John Brunner met en lumière les manœuvres politiques, la corruption d’Etat. Et si les habitants de Ciudad de Vados ont l’air si satisfaits de leur sort c’est qu’ils ne sont plus que des pions. Vados n’apparait comme rien d’autre qu’un « dictateur arrogant qui gouverne un peuple en état d’hypnose », manipulé entre autres par des images subliminales diffusées à la télévision. Hakluyt, naïf au départ, apprend tout ça mais ne se scandalise pas. Il s’emploie à ne pas se sentir concerné, à rester en dehors de débats dont il va pourtant bientôt être le centre. Le personnage, bien que narrateur, en devient antipathique, son absence d’engagement confinant bientôt à la lâcheté.

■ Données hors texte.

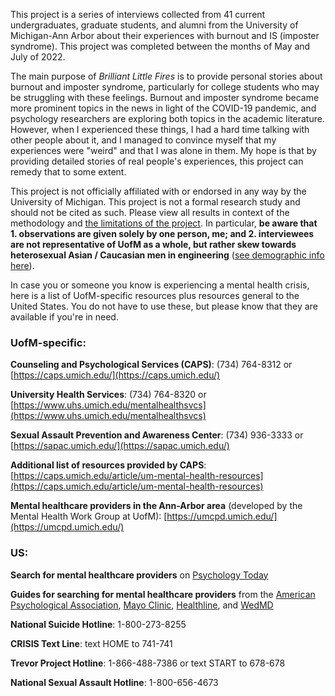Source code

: This project is a series of interviews collected from 41 current undergraduates, graduate students, and alumni from the University of Michigan-Ann Arbor about their experiences with burnout and IS (imposter syndrome). This project was completed between the months of May and July of 2022.

The main purpose of *Brilliant Little Fires* is to provide personal stories about burnout and imposter syndrome, particularly for college students who may be struggling with these feelings. Burnout and imposter syndrome became more prominent topics in the news in light of the COVID-19 pandemic, and psychology researchers are exploring both topics in the academic literature. However, when I experienced these things, I had a hard time talking with other people about it, and I managed to convince myself that my experiences were "weird" and that I was alone in them. My hope is that by providing detailed stories of real people's experiences, this project can remedy that to some extent.

This project is not officially affiliated with or endorsed in any way by the University of Michigan. This project is not a formal research study and should not be cited as such. Please view all results in context of the methodology and [the limitations of the project](/observations_limitations). In particular, **be aware that 1. observations are given solely by one person, me; and 2. interviewees are not representative of UofM as a whole, but rather skew towards heterosexual Asian / Caucasian men in engineering** ([see demographic info here](/observations_demographic)).

In case you or someone you know is experiencing a mental health crisis, here is a list of UofM-specific resources plus resources general to the United States. You do not have to use these, but please know that they are available if you're in need.

### UofM-specific:

**Counseling and Psychological Services (CAPS)**: (734) 764-8312 or [https://caps.umich.edu/](https://caps.umich.edu/)

**University Health Services**: (734) 764-8320 or [https://www.uhs.umich.edu/mentalhealthsvcs](https://www.uhs.umich.edu/mentalhealthsvcs)

**Sexual Assault Prevention and Awareness Center**: (734) 936-3333 or [https://sapac.umich.edu/](https://sapac.umich.edu/)

**Additional list of resources provided by CAPS**: [https://caps.umich.edu/article/um-mental-health-resources](https://caps.umich.edu/article/um-mental-health-resources)

**Mental healthcare providers in the Ann-Arbor area** (developed by the Mental Health Work Group at UofM): [https://umcpd.umich.edu/](https://umcpd.umich.edu/)

### US:

**Search for mental healthcare providers** on [Psychology Today](https://www.psychologytoday.com/us/therapists)  

**Guides for searching for mental healthcare providers** from the [American Psychological Association](https://www.apa.org/topics/psychotherapy/choose-therapist), [Mayo Clinic](https://www.mayoclinic.org/diseases-conditions/mental-illness/in-depth/mental-health-providers/art-20045530), [Healthline](https://www.healthline.com/health/how-to-find-a-therapist#provider-directory), and [WedMD](https://www.webmd.com/mental-health/features/how-to-find-therapist) 

**National Suicide Hotline**: 1-800-273-8255

**CRISIS Text Line**: text HOME to 741-741

**Trevor Project Hotline**: 1-866-488-7386 or text START to 678-678

**National Sexual Assault Hotline**: 1-800-656-4673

John Brunner écrit La ville est un échiquier en 1960. Dans une postface, il explique que son intrigue s’appuie sur une véritable partie d’échecs jouée en 1892 à La Havane. Je ne suis pas joueuse et n’ai pas su apprécier les implications du jeu dans la fiction. Ce qui a beaucoup plus retenu mon attention, c’est le thème de la ville du futur. John Brunner souligne les erreurs manifestes qui vont entrainer l’échec du projet utopiste de ville idéale : la ville se débarrassent des autochtones et pillent leurs richesses ; elle repose sur la distinction sociale ; elle se construit en fonction de l’humain et non du milieu ; elle se coupe du reste du pays ; elle est artificielle, tant dans sa conception que dans son développement…
Les projets de villes du futur ne manquent pas. En Corée, dans les Emirats arabes unis, en Inde : partout des villes hyper technologiques sortent de terre. Aussi factices que Ciudad de Vados, aussi hostiles à l’autochtone, aussi peu soucieuses de s’harmoniser au milieu. Des ghettos pour riches qui s’entourent de hauts murs. A Migaa, près de Nairobi au Kenya, la ville nouvelle et fermée haut de gamme compte « un hôpital privé, un centre de conférences, des centres commerciaux et un parcours de golf de 80 hectares »*. Mais fort malheureusement, les populations quittent leur campagne pour venir s’entasser dans les bidonvilles alentour. Elles cherchent du travail mais on n’a rien prévu pour elles… Combien de temps supporteront-elles de ne pas profiter du gâteau que d’autres dévorent sous leurs yeux affamés ?
La ville est un échiquier a été écrit il y a plus de cinquante ans, mais malheureusement, aucun des concepteurs actuels de villes « modernes et intelligentes » ne sait lire…
*renseignements et citations sur Migaa sont tirés d’un article de Courrier international n°1213 (30 janvier-5 février 2014) intitulé : « Bienvenue dans les villes du futur ».
La ville est un échiquier (The Squares of the City, 1965), John Brunner traduit de l’anglais par René Baldy, Le Livre de poche, 1977, 446 pages, épuisé dans cette édition
Aujourd’hui les centres urbains se vident et cela provoque des temps de transport dans les zones périphériques qui sont loin d’être analysés intelligemment.